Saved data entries
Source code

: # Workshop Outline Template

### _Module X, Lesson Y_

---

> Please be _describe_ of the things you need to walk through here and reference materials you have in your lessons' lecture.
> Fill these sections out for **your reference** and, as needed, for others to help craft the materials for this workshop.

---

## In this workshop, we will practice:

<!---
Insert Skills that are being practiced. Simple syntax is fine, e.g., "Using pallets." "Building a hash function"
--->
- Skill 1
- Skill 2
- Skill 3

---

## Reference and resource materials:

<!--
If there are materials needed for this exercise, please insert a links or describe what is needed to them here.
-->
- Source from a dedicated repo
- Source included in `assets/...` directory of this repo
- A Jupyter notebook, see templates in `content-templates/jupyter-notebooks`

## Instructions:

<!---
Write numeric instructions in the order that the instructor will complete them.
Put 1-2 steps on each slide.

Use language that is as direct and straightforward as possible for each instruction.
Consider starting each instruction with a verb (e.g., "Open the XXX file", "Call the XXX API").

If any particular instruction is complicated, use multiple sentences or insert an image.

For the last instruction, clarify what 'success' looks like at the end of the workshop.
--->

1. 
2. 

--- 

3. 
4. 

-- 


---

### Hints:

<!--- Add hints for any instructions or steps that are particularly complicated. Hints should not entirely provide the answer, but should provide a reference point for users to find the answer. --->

» **Required action**: Every entry above should be returned exactly as written.

» **Response**:
Source code

: # Workshop Outline Template

### _Module X, Lesson Y_

---

> Please be _describe_ of the things you need to walk through here and reference materials you have in your lessons' lecture.
> Fill these sections out for **your reference** and, as needed, for others to help craft the materials for this workshop.

---

## In this workshop, we will practice:

<!---
Insert Skills that are being practiced. Simple syntax is fine, e.g., "Using pallets." "Building a hash function"
--->
- Skill 1
- Skill 2
- Skill 3

---

## Reference and resource materials:

<!--
If there are materials needed for this exercise, please insert a links or describe what is needed to them here.
-->
- Source from a dedicated repo
- Source included in `assets/...` directory of this repo
- A Jupyter notebook, see templates in `content-templates/jupyter-notebooks`

## Instructions:

<!---
Write numeric instructions in the order that the instructor will complete them.
Put 1-2 steps on each slide.

Use language that is as direct and straightforward as possible for each instruction.
Consider starting each instruction with a verb (e.g., "Open the XXX file", "Call the XXX API").

If any particular instruction is complicated, use multiple sentences or insert an image.

For the last instruction, clarify what 'success' looks like at the end of the workshop.
--->

1. 
2. 

--- 

3. 
4. 

-- 


---

### Hints:

<!--- Add hints for any instructions or steps that are particularly complicated. Hints should not entirely provide the answer, but should provide a reference point for users to find the answer. --->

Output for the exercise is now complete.